Un juez ordenó al presidente Abelardo De La Espriella ofrecer disculpas públicas por los actos de carácter religioso realizados durante su posesión presidencial, una decisión que vuelve a poner sobre la mesa el debate sobre la separación entre el Estado y las confesiones religiosas en Colombia.
La controversia surgió por algunos de los actos realizados durante la ceremonia de posesión del mandatario el pasado 7 de agosto. La acción judicial cuestionó la utilización de elementos religiosos en un evento oficial de Estado y planteó que estos podían afectar los principios constitucionales de libertad religiosa y neutralidad del Estado frente a los diferentes credos.
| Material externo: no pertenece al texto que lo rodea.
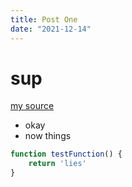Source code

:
 ```yaml
---
title: Post One
date: "2021-12-14"
---
```



# sup

[my source](https://joshcollinsworth.com/blog/build-static-sveltekit-markdown-blog)
- okay
- now things

```js
function testFunction() {
    return 'lies'
}
```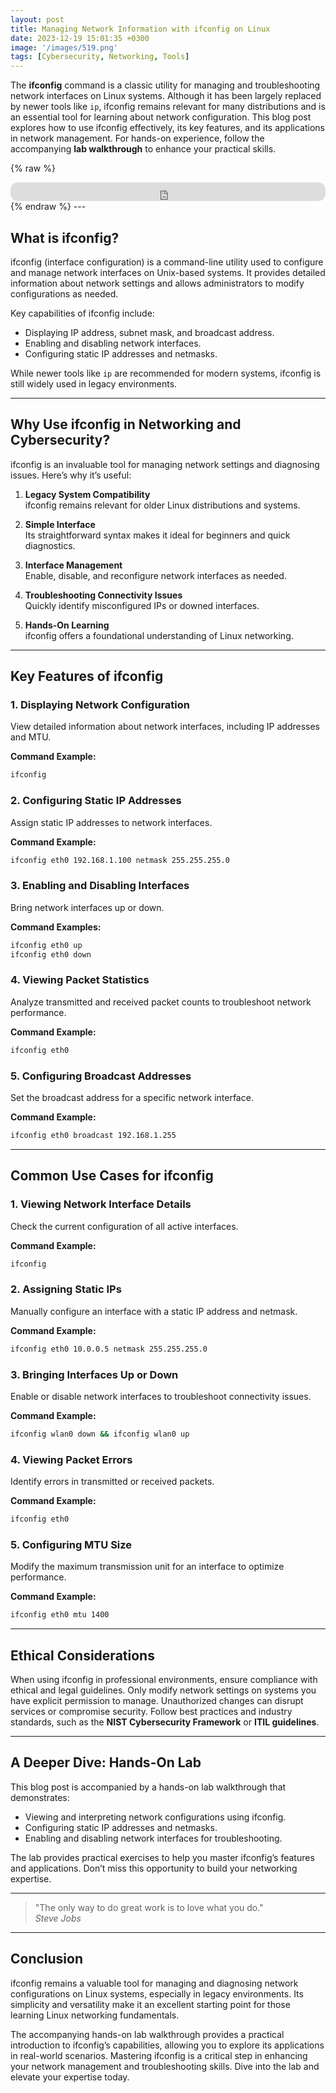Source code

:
 ```yaml
---
layout: post
title: Managing Network Information with ifconfig on Linux
date: 2023-12-19 15:01:35 +0300
image: '/images/519.png'
tags: [Cybersecurity, Networking, Tools]
---
```


The **ifconfig** command is a classic utility for managing and troubleshooting network interfaces on Linux systems. Although it has been largely replaced by newer tools like `ip`, ifconfig remains relevant for many distributions and is an essential tool for learning about network configuration. This blog post explores how to use ifconfig effectively, its key features, and its applications in network management. For hands-on experience, follow the accompanying **lab walkthrough** to enhance your practical skills.

{% raw %}
<iframe style="border-radius:12px" src="https://open.spotify.com/embed/episode/6zBHJfpvJQnS2EH8sIABaY?utm_source=generator" width="100%" height="30" frameborder="0" allowfullscreen="" allow="autoplay; clipboard-write; encrypted-media; fullscreen; picture-in-picture"></iframe>
{% endraw %}
---

## What is ifconfig?

ifconfig (interface configuration) is a command-line utility used to configure and manage network interfaces on Unix-based systems. It provides detailed information about network settings and allows administrators to modify configurations as needed.

Key capabilities of ifconfig include:
- Displaying IP address, subnet mask, and broadcast address.  
- Enabling and disabling network interfaces.  
- Configuring static IP addresses and netmasks.  

While newer tools like `ip` are recommended for modern systems, ifconfig is still widely used in legacy environments.

---

## Why Use ifconfig in Networking and Cybersecurity?

ifconfig is an invaluable tool for managing network settings and diagnosing issues. Here’s why it’s useful:

1. **Legacy System Compatibility**  
   ifconfig remains relevant for older Linux distributions and systems.

2. **Simple Interface**  
   Its straightforward syntax makes it ideal for beginners and quick diagnostics.

3. **Interface Management**  
   Enable, disable, and reconfigure network interfaces as needed.

4. **Troubleshooting Connectivity Issues**  
   Quickly identify misconfigured IPs or downed interfaces.

5. **Hands-On Learning**  
   ifconfig offers a foundational understanding of Linux networking.

---

## Key Features of ifconfig

### 1. **Displaying Network Configuration**
View detailed information about network interfaces, including IP addresses and MTU.

**Command Example:**
```bash
ifconfig
```

### 2. **Configuring Static IP Addresses**
Assign static IP addresses to network interfaces.

**Command Example:**
```bash
ifconfig eth0 192.168.1.100 netmask 255.255.255.0
```

### 3. **Enabling and Disabling Interfaces**
Bring network interfaces up or down.

**Command Examples:**
```bash
ifconfig eth0 up
ifconfig eth0 down
```

### 4. **Viewing Packet Statistics**
Analyze transmitted and received packet counts to troubleshoot network performance.

**Command Example:**
```bash
ifconfig eth0
```

### 5. **Configuring Broadcast Addresses**
Set the broadcast address for a specific network interface.

**Command Example:**
```bash
ifconfig eth0 broadcast 192.168.1.255
```

---

## Common Use Cases for ifconfig

### 1. **Viewing Network Interface Details**
Check the current configuration of all active interfaces.

**Command Example:**
```bash
ifconfig
```

### 2. **Assigning Static IPs**
Manually configure an interface with a static IP address and netmask.

**Command Example:**
```bash
ifconfig eth0 10.0.0.5 netmask 255.255.255.0
```

### 3. **Bringing Interfaces Up or Down**
Enable or disable network interfaces to troubleshoot connectivity issues.

**Command Example:**
```bash
ifconfig wlan0 down && ifconfig wlan0 up
```

### 4. **Viewing Packet Errors**
Identify errors in transmitted or received packets.

**Command Example:**
```bash
ifconfig eth0
```

### 5. **Configuring MTU Size**
Modify the maximum transmission unit for an interface to optimize performance.

**Command Example:**
```bash
ifconfig eth0 mtu 1400
```

---

## Ethical Considerations

When using ifconfig in professional environments, ensure compliance with ethical and legal guidelines. Only modify network settings on systems you have explicit permission to manage. Unauthorized changes can disrupt services or compromise security. Follow best practices and industry standards, such as the **NIST Cybersecurity Framework** or **ITIL guidelines**.

---

## A Deeper Dive: Hands-On Lab

This blog post is accompanied by a hands-on lab walkthrough that demonstrates:
- Viewing and interpreting network configurations using ifconfig.
- Configuring static IP addresses and netmasks.
- Enabling and disabling network interfaces for troubleshooting.

The lab provides practical exercises to help you master ifconfig’s features and applications. Don’t miss this opportunity to build your networking expertise.

---

> "The only way to do great work is to love what you do."  
> <cite>Steve Jobs</cite>

---

## Conclusion

ifconfig remains a valuable tool for managing and diagnosing network configurations on Linux systems, especially in legacy environments. Its simplicity and versatility make it an excellent starting point for those learning Linux networking fundamentals.

The accompanying hands-on lab walkthrough provides a practical introduction to ifconfig’s capabilities, allowing you to explore its applications in real-world scenarios. Mastering ifconfig is a critical step in enhancing your network management and troubleshooting skills. Dive into the lab and elevate your expertise today.

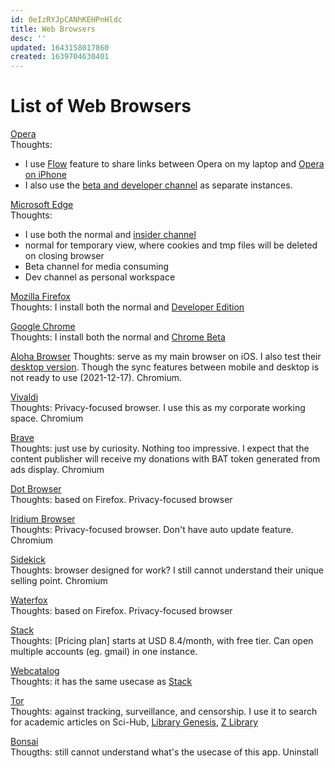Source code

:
 ```yaml
---
id: 0eIzRYJpCANhKEHPnHldc
title: Web Browsers
desc: ''
updated: 1643158017860
created: 1639704630401
---
```

# List of Web Browsers

[Opera](https://www.opera.com/)  
Thoughts: 
- I use [Flow](https://www.opera.com/features/flow) feature to share links between Opera on my laptop and [Opera on iPhone](https://apps.apple.com/app/id1411869974)
- I also use the [beta and developer channel](https://www.opera.com/computer/beta) as separate instances.

[Microsoft Edge](https://www.microsoft.com/en-us/edge)  
Thoughts: 
- I use both the normal and [insider channel](https://www.microsoftedgeinsider.com/en-us/download/)
- normal for temporary view, where cookies and tmp files will be deleted on closing browser
- Beta channel for media consuming
- Dev channel as personal workspace

[Mozilla Firefox](https://www.mozilla.org/en-US/firefox/new/)  
Thoughts: I install both the normal and [Developer Edition](https://www.mozilla.org/en-US/firefox/developer/)

[Google Chrome](https://www.google.com/chrome/)  
Thoughts: I install both the normal and [Chrome Beta](https://www.google.com/chrome/beta/)

[Aloha Browser](https://alohabrowser.com/)
Thoughts: serve as my main browser on iOS. I also test their [desktop version](https://alohabrowser.com/pc/). Though the sync features between mobile and desktop is not ready to use (2021-12-17). Chromium.

[Vivaldi](https://vivaldi.com/)  
Thoughts: Privacy-focused browser. I use this as my corporate working space. Chromium

[Brave](https://brave.com/)  
Thoughts: just use by curiosity. Nothing too impressive. I expect that the content publisher will receive my donations with BAT token generated from ads display. Chromium

[Dot Browser](https://www.dothq.co/en)  
Thoughts: based on Firefox. Privacy-focused browser

[Iridium Browser](https://iridiumbrowser.de/)  
Thoughts: Privacy-focused browser. Don't have auto update feature. Chromium

[Sidekick](https://www.meetsidekick.com/)  
Thoughts: browser designed for work? I still cannot understand their unique selling point. Chromium

[Waterfox](https://www.waterfox.net/)  
Thoughts: based on Firefox. Privacy-focused browser

[Stack](https://stackbrowser.com/)  
Thoughts: [Pricing plan] starts at USD 8.4/month, with free tier. Can open multiple accounts (eg. gmail) in one instance.

[Webcatalog](https://webcatalog.io/webcatalog/)  
Thoughts: it has the same usecase as [Stack](https://stackbrowser.com/)

[Tor](https://www.torproject.org/download/)  
Thoughts: against tracking, surveillance, and censorship. I use it to search for academic articles on Sci-Hub, [Library Genesis](http://libgen.li/), [Z Library](https://z-lib.org/)

[Bonsai](https://bonsaibrowser.com/)  
Thougths: still cannot understand what's the usecase of this app. Uninstall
El fallo se produce apenas semanas después de la llegada de De La Espriella a la Casa de Nariño y toca uno de los elementos más visibles de su discurso político: las constantes referencias públicas a Dios y a sus convicciones religiosas. Sin embargo, una cosa es que el mandatario manifieste personalmente sus creencias y otra distinta —y ahí está precisamente la discusión jurídica— es la incorporación de expresiones confesionales dentro de actos oficiales del Estado.
La decisión puede ser impugnada, por lo que todavía no debe presentarse como una controversia jurídicamente cerrada. También queda pendiente conocer cuál será la respuesta oficial de Presidencia y si el jefe de Estado cumplirá inmediatamente la orden o buscará que el fallo sea revisado en segunda instancia.